[Start of Attachment]
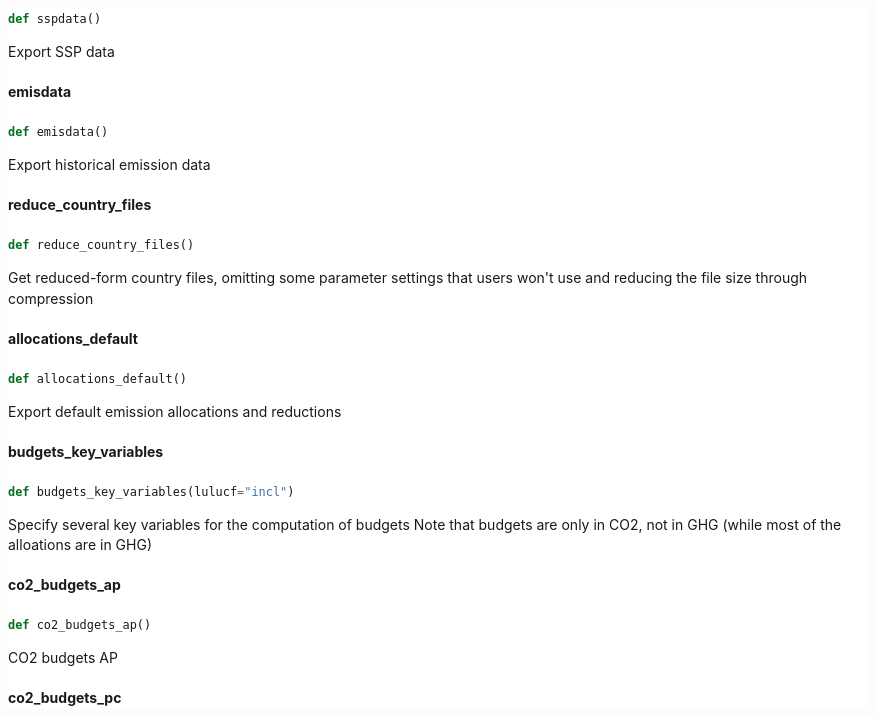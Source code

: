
 ```python
def sspdata()
```

Export SSP data

<a id="effortsharing.exports.dataexportcl.emisdata"></a>

#### emisdata

```python
def emisdata()
```

Export historical emission data

<a id="effortsharing.exports.dataexportcl.reduce_country_files"></a>

#### reduce\_country\_files

```python
def reduce_country_files()
```

Get reduced-form country files, omitting some parameter settings that users won't use and reducing the file size through compression

<a id="effortsharing.exports.dataexportcl.allocations_default"></a>

#### allocations\_default

```python
def allocations_default()
```

Export default emission allocations and reductions

<a id="effortsharing.exports.dataexportcl.budgets_key_variables"></a>

#### budgets\_key\_variables

```python
def budgets_key_variables(lulucf="incl")
```

Specify several key variables for the computation of budgets
Note that budgets are only in CO2, not in GHG (while most of the alloations are in GHG)

<a id="effortsharing.exports.dataexportcl.co2_budgets_ap"></a>

#### co2\_budgets\_ap

```python
def co2_budgets_ap()
```

CO2 budgets AP

<a id="effortsharing.exports.dataexportcl.co2_budgets_pc"></a>

#### co2\_budgets\_pc
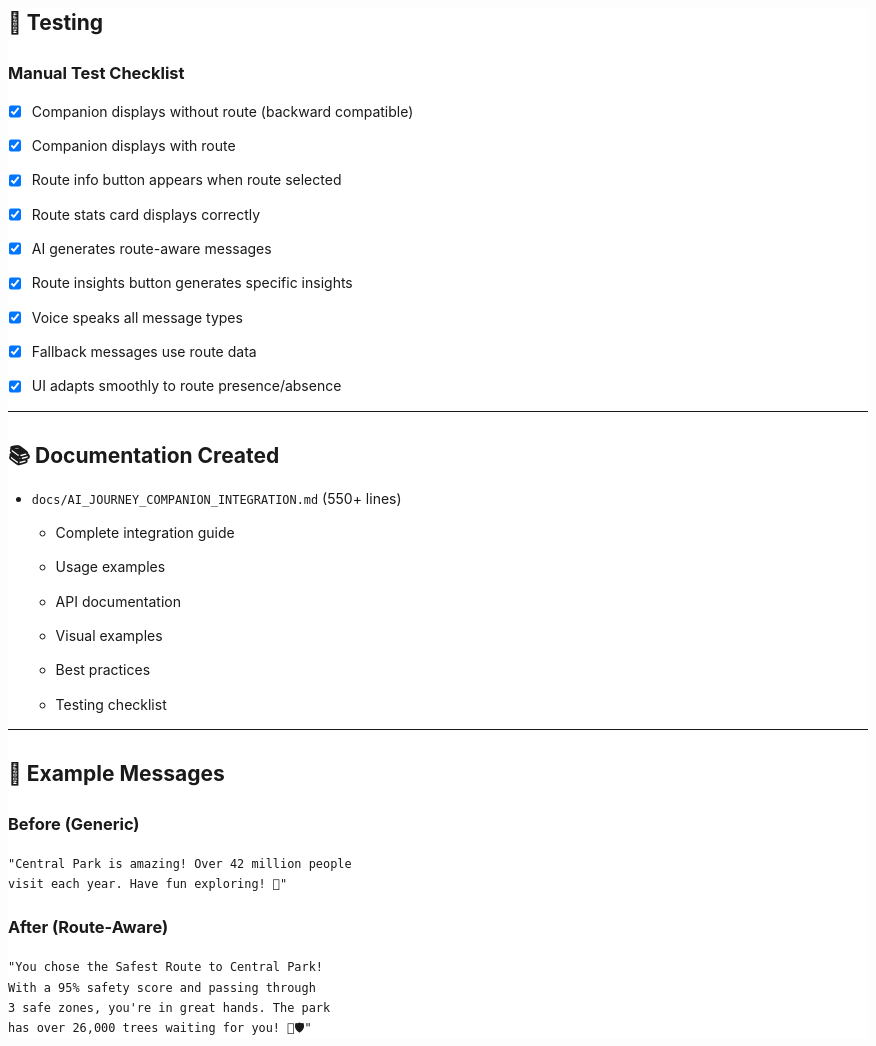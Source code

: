 
## 🧪 Testing

### Manual Test Checklist

- [x] Companion displays without route (backward compatible)

- [x] Companion displays with route

- [x] Route info button appears when route selected

- [x] Route stats card displays correctly

- [x] AI generates route-aware messages

- [x] Route insights button generates specific insights

- [x] Voice speaks all message types

- [x] Fallback messages use route data

- [x] UI adapts smoothly to route presence/absence

---

## 📚 Documentation Created

- `docs/AI_JOURNEY_COMPANION_INTEGRATION.md` (550+ lines)

  - Complete integration guide

  - Usage examples

  - API documentation

  - Visual examples

  - Best practices

  - Testing checklist

---

## 🎨 Example Messages

### Before (Generic)

``` text
"Central Park is amazing! Over 42 million people 
visit each year. Have fun exploring! 🌳"
```

### After (Route-Aware)

``` text
"You chose the Safest Route to Central Park! 
With a 95% safety score and passing through 
3 safe zones, you're in great hands. The park 
has over 26,000 trees waiting for you! 🌳🛡️"
```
[End of Attachment]
**To do:** The answer is the lines above between the line holding "Export SSP data" and the line holding "Get reduced-form country", inclusive, each written out exactly, and no others.

**Response:**
Export SSP data

<a id="effortsharing.exports.dataexportcl.emisdata"></a>

#### emisdata

```python
def emisdata()
```

Export historical emission data

<a id="effortsharing.exports.dataexportcl.reduce_country_files"></a>

#### reduce\_country\_files

```python
def reduce_country_files()
```

Get reduced-form country files, omitting some parameter settings that users won't use and reducing the file size through compression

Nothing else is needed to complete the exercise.